Saúde e Economia no Combate ao Impacto do Coronavírus

 em Destaque, Economia

O mundo inteiro debate as grandes soluções para
o enfrentamento dos
problemas sanitários, e económicos globais.

Em menor escala os governos regionais e locais também começam a agir. Mas ainda não segmentamos o problema nas diversas atividades econômicas para agir de forma segmentada.

Soluções para os problemas econômicos não são homogêneos e os Governos ainda não tiveram tempo de pensar de nas soluções para cada atividade, para cada região.

Evidente que o problema maior é sanitário, mas o problema econômico vai vir… e ele será grande.

A princípio devemos dividir os segmentos produtivos de forma tradicional e trata-los de forma diferente.

O Setor Primário será o menos atingido.
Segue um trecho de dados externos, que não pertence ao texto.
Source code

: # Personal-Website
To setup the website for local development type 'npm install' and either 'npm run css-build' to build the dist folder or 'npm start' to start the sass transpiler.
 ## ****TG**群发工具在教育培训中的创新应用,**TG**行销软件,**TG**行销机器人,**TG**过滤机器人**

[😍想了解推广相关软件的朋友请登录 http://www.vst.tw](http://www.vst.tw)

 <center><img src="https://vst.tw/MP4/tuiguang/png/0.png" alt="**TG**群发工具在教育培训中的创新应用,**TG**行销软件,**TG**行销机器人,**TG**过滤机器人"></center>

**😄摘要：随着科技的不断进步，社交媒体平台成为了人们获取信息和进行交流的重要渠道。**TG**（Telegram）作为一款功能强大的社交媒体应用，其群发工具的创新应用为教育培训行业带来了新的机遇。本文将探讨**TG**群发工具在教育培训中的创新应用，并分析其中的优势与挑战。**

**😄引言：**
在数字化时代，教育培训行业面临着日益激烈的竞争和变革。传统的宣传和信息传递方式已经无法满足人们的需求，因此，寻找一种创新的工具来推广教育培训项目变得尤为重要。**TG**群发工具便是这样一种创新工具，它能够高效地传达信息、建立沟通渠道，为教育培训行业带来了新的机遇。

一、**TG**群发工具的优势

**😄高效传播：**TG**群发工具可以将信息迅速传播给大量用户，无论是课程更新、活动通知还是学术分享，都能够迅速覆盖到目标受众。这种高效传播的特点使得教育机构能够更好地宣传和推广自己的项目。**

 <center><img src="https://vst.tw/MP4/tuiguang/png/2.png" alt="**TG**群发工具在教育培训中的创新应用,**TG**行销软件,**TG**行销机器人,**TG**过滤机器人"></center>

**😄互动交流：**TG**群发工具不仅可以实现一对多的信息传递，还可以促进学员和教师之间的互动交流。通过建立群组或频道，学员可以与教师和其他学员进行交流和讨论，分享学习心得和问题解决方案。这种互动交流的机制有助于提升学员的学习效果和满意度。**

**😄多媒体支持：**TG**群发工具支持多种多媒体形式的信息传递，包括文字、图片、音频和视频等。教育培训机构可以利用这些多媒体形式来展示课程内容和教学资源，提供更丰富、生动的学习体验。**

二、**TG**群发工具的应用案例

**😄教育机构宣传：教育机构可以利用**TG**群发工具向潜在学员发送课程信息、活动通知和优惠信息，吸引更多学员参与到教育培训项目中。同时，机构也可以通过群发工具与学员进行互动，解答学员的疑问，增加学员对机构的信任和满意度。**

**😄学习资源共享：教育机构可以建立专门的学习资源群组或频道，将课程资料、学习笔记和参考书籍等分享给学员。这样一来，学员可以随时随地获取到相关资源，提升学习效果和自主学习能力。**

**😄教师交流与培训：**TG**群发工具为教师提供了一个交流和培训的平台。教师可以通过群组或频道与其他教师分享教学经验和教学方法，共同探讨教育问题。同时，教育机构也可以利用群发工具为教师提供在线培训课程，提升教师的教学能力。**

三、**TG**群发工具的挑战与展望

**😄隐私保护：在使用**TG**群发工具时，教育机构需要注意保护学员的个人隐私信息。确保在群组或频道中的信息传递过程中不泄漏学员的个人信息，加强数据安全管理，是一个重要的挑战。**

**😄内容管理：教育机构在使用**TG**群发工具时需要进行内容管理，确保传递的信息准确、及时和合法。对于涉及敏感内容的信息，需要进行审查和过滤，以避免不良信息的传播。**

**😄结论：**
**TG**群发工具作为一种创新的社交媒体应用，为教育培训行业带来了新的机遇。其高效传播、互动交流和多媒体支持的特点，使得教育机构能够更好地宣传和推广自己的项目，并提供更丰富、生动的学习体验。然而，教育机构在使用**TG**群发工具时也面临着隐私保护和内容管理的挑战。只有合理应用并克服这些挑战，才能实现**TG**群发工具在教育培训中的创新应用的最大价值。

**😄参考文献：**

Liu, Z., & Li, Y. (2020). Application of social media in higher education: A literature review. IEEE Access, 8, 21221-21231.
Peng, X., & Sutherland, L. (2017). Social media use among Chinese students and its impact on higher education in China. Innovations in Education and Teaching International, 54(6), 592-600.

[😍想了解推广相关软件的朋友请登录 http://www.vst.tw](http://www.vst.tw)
A produção rural, mineral e tudo que tem haver com produção de insumos terá seu mercado prejudicado, mas os produtos continuaram prontos a ser vendidos. A perda é rápida e a necessidade é de capital de giro.

No Comércio a situação se assemelha ao setor primário, mas com um agravante sobre os custos operacionais ligados aos estabelecimentos, como água, luz e outros custos que devem diminuir a margem dos meses seguintes. Mas a demanda também é de capital de giro.

Nos serviços e nas profissões liberais ou de autônomos a situação é mais grave.

Não se trata de um crédito para capital de giro. As perdas serão irreparáveis, pois os serviços não vendidos naquela data não serão vendidos em outras.

Na hotelaria, no transporte, nos restaurantes, as vendas diárias não serão repostas.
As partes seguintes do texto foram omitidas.